*THE PROBLEM*.
A set of records appears below. Print them all, word for word.

*WORKING DATA*.
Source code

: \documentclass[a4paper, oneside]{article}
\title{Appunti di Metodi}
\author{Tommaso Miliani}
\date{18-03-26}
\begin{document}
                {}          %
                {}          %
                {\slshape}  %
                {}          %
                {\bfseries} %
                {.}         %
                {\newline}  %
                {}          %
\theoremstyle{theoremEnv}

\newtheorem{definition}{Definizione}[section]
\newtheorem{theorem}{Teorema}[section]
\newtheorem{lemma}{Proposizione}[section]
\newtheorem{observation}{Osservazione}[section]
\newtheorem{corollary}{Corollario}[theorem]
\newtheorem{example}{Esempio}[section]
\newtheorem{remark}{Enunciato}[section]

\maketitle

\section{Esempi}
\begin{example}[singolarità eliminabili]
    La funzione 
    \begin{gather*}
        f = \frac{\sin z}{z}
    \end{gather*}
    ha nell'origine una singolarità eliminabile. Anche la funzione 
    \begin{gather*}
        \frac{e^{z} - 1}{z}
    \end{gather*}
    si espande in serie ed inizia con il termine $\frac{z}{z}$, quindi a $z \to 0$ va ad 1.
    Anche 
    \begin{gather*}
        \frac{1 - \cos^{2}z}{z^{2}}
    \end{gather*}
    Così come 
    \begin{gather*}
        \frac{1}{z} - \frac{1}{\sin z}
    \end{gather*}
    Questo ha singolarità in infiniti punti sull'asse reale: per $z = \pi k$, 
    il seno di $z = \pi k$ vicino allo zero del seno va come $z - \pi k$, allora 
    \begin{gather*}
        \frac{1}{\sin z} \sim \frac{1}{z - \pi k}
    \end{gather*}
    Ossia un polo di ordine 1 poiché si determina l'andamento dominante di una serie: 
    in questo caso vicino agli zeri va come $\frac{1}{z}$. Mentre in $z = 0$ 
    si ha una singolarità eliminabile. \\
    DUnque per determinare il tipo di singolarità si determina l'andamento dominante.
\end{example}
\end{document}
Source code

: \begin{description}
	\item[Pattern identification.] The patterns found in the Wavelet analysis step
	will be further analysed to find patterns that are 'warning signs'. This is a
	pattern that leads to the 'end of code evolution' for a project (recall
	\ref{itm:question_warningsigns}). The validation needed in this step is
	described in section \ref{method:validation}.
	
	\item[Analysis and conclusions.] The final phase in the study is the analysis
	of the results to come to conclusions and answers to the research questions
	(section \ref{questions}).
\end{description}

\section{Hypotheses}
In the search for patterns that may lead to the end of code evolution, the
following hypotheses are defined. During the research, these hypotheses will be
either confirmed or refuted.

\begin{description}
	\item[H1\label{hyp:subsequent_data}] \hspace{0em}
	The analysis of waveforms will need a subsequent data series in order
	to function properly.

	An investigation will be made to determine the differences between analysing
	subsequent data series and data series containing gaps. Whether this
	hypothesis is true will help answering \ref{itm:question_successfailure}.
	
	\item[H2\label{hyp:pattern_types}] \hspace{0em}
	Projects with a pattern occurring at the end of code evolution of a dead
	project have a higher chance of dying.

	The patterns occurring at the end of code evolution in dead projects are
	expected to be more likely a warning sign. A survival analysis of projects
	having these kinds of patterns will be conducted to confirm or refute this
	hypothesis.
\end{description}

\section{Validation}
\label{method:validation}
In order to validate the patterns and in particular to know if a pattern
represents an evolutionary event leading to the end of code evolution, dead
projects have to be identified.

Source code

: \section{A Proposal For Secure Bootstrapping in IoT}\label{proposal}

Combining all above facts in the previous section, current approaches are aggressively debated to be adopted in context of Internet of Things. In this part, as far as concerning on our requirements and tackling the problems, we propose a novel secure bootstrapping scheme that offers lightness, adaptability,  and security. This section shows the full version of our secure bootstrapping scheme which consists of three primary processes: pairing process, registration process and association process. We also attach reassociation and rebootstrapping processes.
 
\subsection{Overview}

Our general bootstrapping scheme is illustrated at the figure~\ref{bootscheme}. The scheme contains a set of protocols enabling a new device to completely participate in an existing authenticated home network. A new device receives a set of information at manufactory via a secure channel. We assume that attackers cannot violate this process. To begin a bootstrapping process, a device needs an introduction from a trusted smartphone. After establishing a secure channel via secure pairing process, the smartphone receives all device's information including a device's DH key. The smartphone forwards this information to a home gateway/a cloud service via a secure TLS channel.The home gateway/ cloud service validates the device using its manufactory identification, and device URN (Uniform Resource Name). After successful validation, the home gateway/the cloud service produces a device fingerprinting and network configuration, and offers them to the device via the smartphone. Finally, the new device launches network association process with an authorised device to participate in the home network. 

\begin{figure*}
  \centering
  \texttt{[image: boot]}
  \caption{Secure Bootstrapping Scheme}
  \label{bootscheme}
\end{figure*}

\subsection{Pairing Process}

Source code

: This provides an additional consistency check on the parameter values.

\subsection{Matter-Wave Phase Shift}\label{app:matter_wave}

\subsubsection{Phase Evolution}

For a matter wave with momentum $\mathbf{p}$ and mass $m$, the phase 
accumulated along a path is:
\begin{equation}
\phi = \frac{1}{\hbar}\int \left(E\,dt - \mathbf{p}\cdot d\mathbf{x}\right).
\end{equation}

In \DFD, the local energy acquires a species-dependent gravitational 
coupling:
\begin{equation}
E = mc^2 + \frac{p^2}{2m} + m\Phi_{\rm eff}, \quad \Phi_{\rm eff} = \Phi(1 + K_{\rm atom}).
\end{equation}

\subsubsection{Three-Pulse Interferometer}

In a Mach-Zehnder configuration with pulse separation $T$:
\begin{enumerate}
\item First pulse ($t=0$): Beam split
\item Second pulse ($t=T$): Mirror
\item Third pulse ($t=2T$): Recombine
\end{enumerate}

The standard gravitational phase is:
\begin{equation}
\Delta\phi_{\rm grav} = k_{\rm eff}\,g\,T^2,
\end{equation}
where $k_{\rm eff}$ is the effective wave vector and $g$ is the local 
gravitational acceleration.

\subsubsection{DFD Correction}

*RESULT OF THIS TASK*.
Source code

: \documentclass[a4paper, oneside]{article}
\title{Appunti di Metodi}
\author{Tommaso Miliani}
\date{18-03-26}
\begin{document}
                {}          %
                {}          %
                {\slshape}  %
                {}          %
                {\bfseries} %
                {.}         %
                {\newline}  %
                {}          %
\theoremstyle{theoremEnv}

\newtheorem{definition}{Definizione}[section]
\newtheorem{theorem}{Teorema}[section]
\newtheorem{lemma}{Proposizione}[section]
\newtheorem{observation}{Osservazione}[section]
\newtheorem{corollary}{Corollario}[theorem]
\newtheorem{example}{Esempio}[section]
\newtheorem{remark}{Enunciato}[section]

\maketitle

\section{Esempi}
\begin{example}[singolarità eliminabili]
    La funzione 
    \begin{gather*}
        f = \frac{\sin z}{z}
    \end{gather*}
    ha nell'origine una singolarità eliminabile. Anche la funzione 
    \begin{gather*}
        \frac{e^{z} - 1}{z}
    \end{gather*}
    si espande in serie ed inizia con il termine $\frac{z}{z}$, quindi a $z \to 0$ va ad 1.
    Anche 
    \begin{gather*}
        \frac{1 - \cos^{2}z}{z^{2}}
    \end{gather*}
    Così come 
    \begin{gather*}
        \frac{1}{z} - \frac{1}{\sin z}
    \end{gather*}
    Questo ha singolarità in infiniti punti sull'asse reale: per $z = \pi k$, 
    il seno di $z = \pi k$ vicino allo zero del seno va come $z - \pi k$, allora 
    \begin{gather*}
        \frac{1}{\sin z} \sim \frac{1}{z - \pi k}
    \end{gather*}
    Ossia un polo di ordine 1 poiché si determina l'andamento dominante di una serie: 
    in questo caso vicino agli zeri va come $\frac{1}{z}$. Mentre in $z = 0$ 
    si ha una singolarità eliminabile. \\
    DUnque per determinare il tipo di singolarità si determina l'andamento dominante.
\end{example}
\end{document}
Source code

: \begin{description}
	\item[Pattern identification.] The patterns found in the Wavelet analysis step
	will be further analysed to find patterns that are 'warning signs'. This is a
	pattern that leads to the 'end of code evolution' for a project (recall
	\ref{itm:question_warningsigns}). The validation needed in this step is
	described in section \ref{method:validation}.
	
	\item[Analysis and conclusions.] The final phase in the study is the analysis
	of the results to come to conclusions and answers to the research questions
	(section \ref{questions}).
\end{description}

\section{Hypotheses}
In the search for patterns that may lead to the end of code evolution, the
following hypotheses are defined. During the research, these hypotheses will be
either confirmed or refuted.

\begin{description}
	\item[H1\label{hyp:subsequent_data}] \hspace{0em}
	The analysis of waveforms will need a subsequent data series in order
	to function properly.

	An investigation will be made to determine the differences between analysing
	subsequent data series and data series containing gaps. Whether this
	hypothesis is true will help answering \ref{itm:question_successfailure}.
	
	\item[H2\label{hyp:pattern_types}] \hspace{0em}
	Projects with a pattern occurring at the end of code evolution of a dead
	project have a higher chance of dying.

	The patterns occurring at the end of code evolution in dead projects are
	expected to be more likely a warning sign. A survival analysis of projects
	having these kinds of patterns will be conducted to confirm or refute this
	hypothesis.
\end{description}

\section{Validation}
\label{method:validation}
In order to validate the patterns and in particular to know if a pattern
represents an evolutionary event leading to the end of code evolution, dead
projects have to be identified.

Source code

: \section{A Proposal For Secure Bootstrapping in IoT}\label{proposal}

Combining all above facts in the previous section, current approaches are aggressively debated to be adopted in context of Internet of Things. In this part, as far as concerning on our requirements and tackling the problems, we propose a novel secure bootstrapping scheme that offers lightness, adaptability,  and security. This section shows the full version of our secure bootstrapping scheme which consists of three primary processes: pairing process, registration process and association process. We also attach reassociation and rebootstrapping processes.
 
\subsection{Overview}

Our general bootstrapping scheme is illustrated at the figure~\ref{bootscheme}. The scheme contains a set of protocols enabling a new device to completely participate in an existing authenticated home network. A new device receives a set of information at manufactory via a secure channel. We assume that attackers cannot violate this process. To begin a bootstrapping process, a device needs an introduction from a trusted smartphone. After establishing a secure channel via secure pairing process, the smartphone receives all device's information including a device's DH key. The smartphone forwards this information to a home gateway/a cloud service via a secure TLS channel.The home gateway/ cloud service validates the device using its manufactory identification, and device URN (Uniform Resource Name). After successful validation, the home gateway/the cloud service produces a device fingerprinting and network configuration, and offers them to the device via the smartphone. Finally, the new device launches network association process with an authorised device to participate in the home network. 

\begin{figure*}
  \centering
  \texttt{[image: boot]}
  \caption{Secure Bootstrapping Scheme}
  \label{bootscheme}
\end{figure*}

\subsection{Pairing Process}

Source code

: This provides an additional consistency check on the parameter values.

\subsection{Matter-Wave Phase Shift}\label{app:matter_wave}

\subsubsection{Phase Evolution}

For a matter wave with momentum $\mathbf{p}$ and mass $m$, the phase 
accumulated along a path is:
\begin{equation}
\phi = \frac{1}{\hbar}\int \left(E\,dt - \mathbf{p}\cdot d\mathbf{x}\right).
\end{equation}

In \DFD, the local energy acquires a species-dependent gravitational 
coupling:
\begin{equation}
E = mc^2 + \frac{p^2}{2m} + m\Phi_{\rm eff}, \quad \Phi_{\rm eff} = \Phi(1 + K_{\rm atom}).
\end{equation}

\subsubsection{Three-Pulse Interferometer}

In a Mach-Zehnder configuration with pulse separation $T$:
\begin{enumerate}
\item First pulse ($t=0$): Beam split
\item Second pulse ($t=T$): Mirror
\item Third pulse ($t=2T$): Recombine
\end{enumerate}

The standard gravitational phase is:
\begin{equation}
\Delta\phi_{\rm grav} = k_{\rm eff}\,g\,T^2,
\end{equation}
where $k_{\rm eff}$ is the effective wave vector and $g$ is the local 
gravitational acceleration.

\subsubsection{DFD Correction}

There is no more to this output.